Conley, Lott, Nichols Machinery Co. v. Brooks, 05-97-00164-CV

Citation948 S.W.2d 345
Decision Date09 June 1997
Docket NumberNo. 05-97-00164-CV,05-97-00164-CV
PartiesCONLEY, LOTT, NICHOLS MACHINERY COMPANY, et al., Relators, v. The Honorable David BROOKS, Judge Presiding, 191st District Court of Dallas County, Texas, Respondent.
CourtTexas Court of Appeals

Jane Makela, George M. Kryder, III, Ann Marie Areadi, Carrington, Coleman, Sloman & Blumenthal, Dallas, for Relators.

David Kress Brooks, Dallas, W.D. Masterson, Kilgore & Kilgore, Inc., Dallas, for Respondent.

Before KINKEADE, WHITTINGTON and MOSELEY, JJ.

OPINION

KINKEADE, Justice.

Relators Conley, Lott, Nichols Machinery Company, W. Robert Nichols, III, and Nichols Associates, Ltd., seek a writ of mandamus against respondent the Honorable David Brooks. Dana Meador, the real party in interest, sued relators in the underlying litigation. Her attorney, W.D. Masterson, had come into possession of certain privileged documents through no action on his part. Because he had obtained confidential information from those documents, relators moved to disqualify him and his law firm. Judge Brooks overruled the motion to disqualify. Relators request this Court to mandamus Judge Brooks to vacate his order and to grant the motion to disqualify. For the reasons given below, we conditionally grant the writ.

Nichols is the chief executive officer of Conley, Lott, Nichols Machinery Company. Meador served as a financial consultant to the company. On December 12, 1994, Nichols terminated her, and she sued, alleging various causes of action, among them sexual harassment. W.D. Masterson and his law firm represented her.

On October 10, 1994, Nichols had terminated another employee, Tom Dowdle. The company sued Dowdle for fraud. The law firm of Sayles & Lidji represented the company in this suit. The parties negotiated a settlement. During the course of those negotiations, Robert R. Varner, Jr., an attorney with Sayles & Lidji, wrote Nichols a letter dated June 6, 1995. The letter begins, "What follows is my understanding of the terms upon which the company has agreed to settle the above-referenced matter." As a result, the attorney-client privilege appears to apply to the letter on its face. Among the terms of the settlement was that Dowdle would provide the company with a "[s]worn statement concerning the Dana Meador lawsuit."

In the meantime, Nichols had hired Patricia Peterson as executive secretary. She began to feel insecure in her position. One day, she took some papers that Nichols had left on top of his desk and made copies of them for her own personal files. Among the papers was the Dowdle settlement letter. Other papers that were taken, as it turned out, were covered by the attorney-client privilege or the work product exemption. In February 1996, Peterson resigned, and she too wanted to sue for sexual harassment. She hired Meador's attorney, Masterson, and he filed suit on her behalf for sexual harassment and other claims on July 19, 1996.
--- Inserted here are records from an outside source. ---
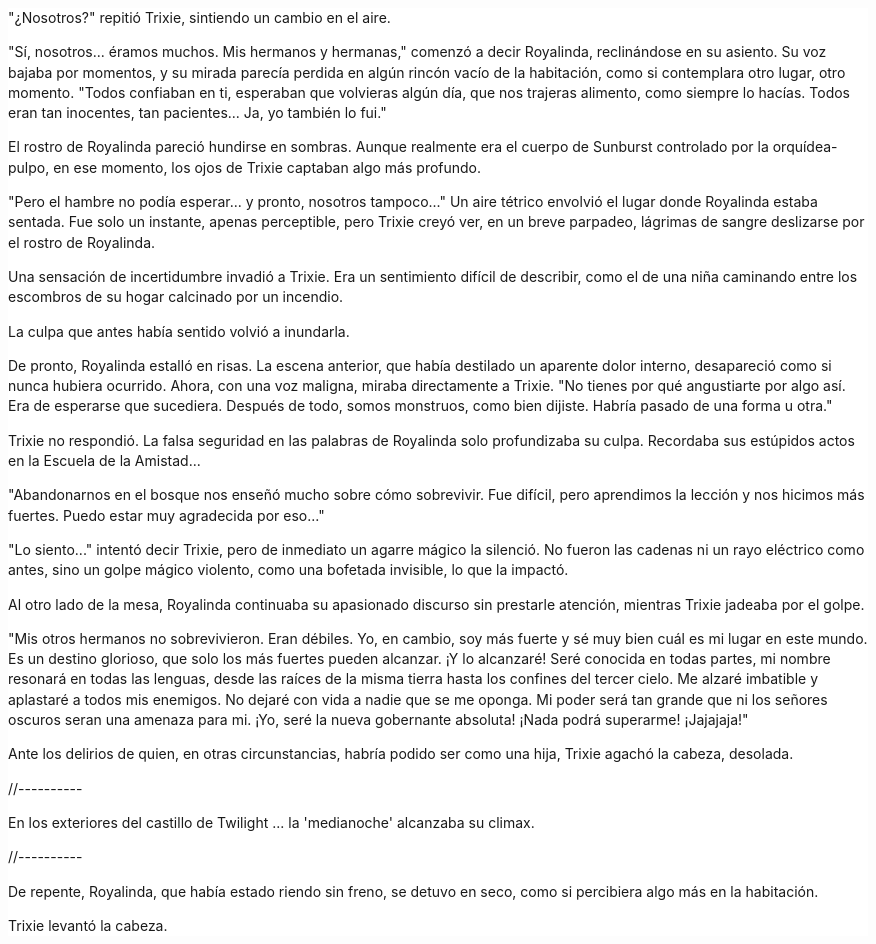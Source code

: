 "¿Nosotros?" repitió Trixie, sintiendo un cambio en el aire.

"Sí, nosotros... éramos muchos. Mis hermanos y hermanas," comenzó a decir Royalinda, reclinándose en su asiento. Su voz bajaba por momentos, y su mirada parecía perdida en algún rincón vacío de la habitación, como si contemplara otro lugar, otro momento. "Todos confiaban en ti, esperaban que volvieras algún día, que nos trajeras alimento, como siempre lo hacías. Todos eran tan inocentes, tan pacientes... Ja, yo también lo fui."

El rostro de Royalinda pareció hundirse en sombras. Aunque realmente era el cuerpo de Sunburst controlado por la orquídea-pulpo, en ese momento, los ojos de Trixie captaban algo más profundo.

"Pero el hambre no podía esperar... y pronto, nosotros tampoco..." Un aire tétrico envolvió el lugar donde Royalinda estaba sentada. Fue solo un instante, apenas perceptible, pero Trixie creyó ver, en un breve parpadeo, lágrimas de sangre deslizarse por el rostro de Royalinda.

Una sensación de incertidumbre invadió a Trixie. Era un sentimiento difícil de describir, como el de una niña caminando entre los escombros de su hogar calcinado por un incendio.

La culpa que antes había sentido volvió a inundarla.

De pronto, Royalinda estalló en risas. La escena anterior, que había destilado un aparente dolor interno, desapareció como si nunca hubiera ocurrido. Ahora, con una voz maligna, miraba directamente a Trixie. "No tienes por qué angustiarte por algo así. Era de esperarse que sucediera. Después de todo, somos monstruos, como bien dijiste. Habría pasado de una forma u otra."

Trixie no respondió. La falsa seguridad en las palabras de Royalinda solo profundizaba su culpa. Recordaba sus estúpidos actos en la Escuela de la Amistad...

"Abandonarnos en el bosque nos enseñó mucho sobre cómo sobrevivir. Fue difícil, pero aprendimos la lección y nos hicimos más fuertes. Puedo estar muy agradecida por eso..."

"Lo siento..." intentó decir Trixie, pero de inmediato un agarre mágico la silenció. No fueron las cadenas ni un rayo eléctrico como antes, sino un golpe mágico violento, como una bofetada invisible, lo que la impactó.

Al otro lado de la mesa, Royalinda continuaba su apasionado discurso sin prestarle atención, mientras Trixie jadeaba por el golpe.

"Mis otros hermanos no sobrevivieron. Eran débiles. Yo, en cambio, soy más fuerte y sé muy bien cuál es mi lugar en este mundo. Es un destino glorioso, que solo los más fuertes pueden alcanzar. ¡Y lo alcanzaré! Seré conocida en todas partes, mi nombre resonará en todas las lenguas, desde las raíces de la misma tierra hasta los confines del tercer cielo. Me alzaré imbatible y aplastaré a todos mis enemigos. No dejaré con vida a nadie que se me oponga. Mi poder será tan grande que ni los señores oscuros seran una amenaza para mi. ¡Yo, seré la nueva gobernante absoluta! ¡Nada podrá superarme! ¡Jajajaja!"

Ante los delirios de quien, en otras circunstancias, habría podido ser como una hija, Trixie agachó la cabeza, desolada.

//----------

En los exteriores del castillo de Twilight ... la 'medianoche' alcanzaba su climax.

//----------

De repente, Royalinda, que había estado riendo sin freno, se detuvo en seco, como si percibiera algo más en la habitación.

Trixie levantó la cabeza.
On June 12, 1996, relators took Meador's deposition in her lawsuit. She testified that she knew of the statement that Dowdle was to make concerning her lawsuit, as part of the settlement of the Dowdle lawsuit. She said that Peterson had copies of the settlement letter and other documents. Peterson had supplied the copies to Masterson to use as he saw fit.

Alarmed, relators took Peterson's deposition in October 1996, to learn exactly what she might have in her possession. On October 14, relators orally requested Masterson to return the documents. On October 17, relators made a formal written letter demand. Masterson refused. On October 25, relators filed a motion for sanctions in the Meador lawsuit. The motion included a request to disqualify Masterson as Meador's counsel. The trial court conducted a hearing and found that certain documents were in fact privileged. It ordered the documents returned. But it also overruled the motion to disqualify. In a letter to the parties, Judge Brooks stated his reasoning: (1) Masterson was not shown in any way to be involved in improperly obtaining the documents; (2) the privileged nature of the documents was not facially apparent, nor could it be inferred from the circumstances by which they came to Masterson's attention; and (3) Masterson had practiced extensively before Judge Brooks, and his conduct had always comported with the highest standard of ethics. Relators argue that, after they had established that Masterson had obtained confidential information from the privileged documents, Judge Brooks abused his discretion in failing to disqualify Masterson and his law firm.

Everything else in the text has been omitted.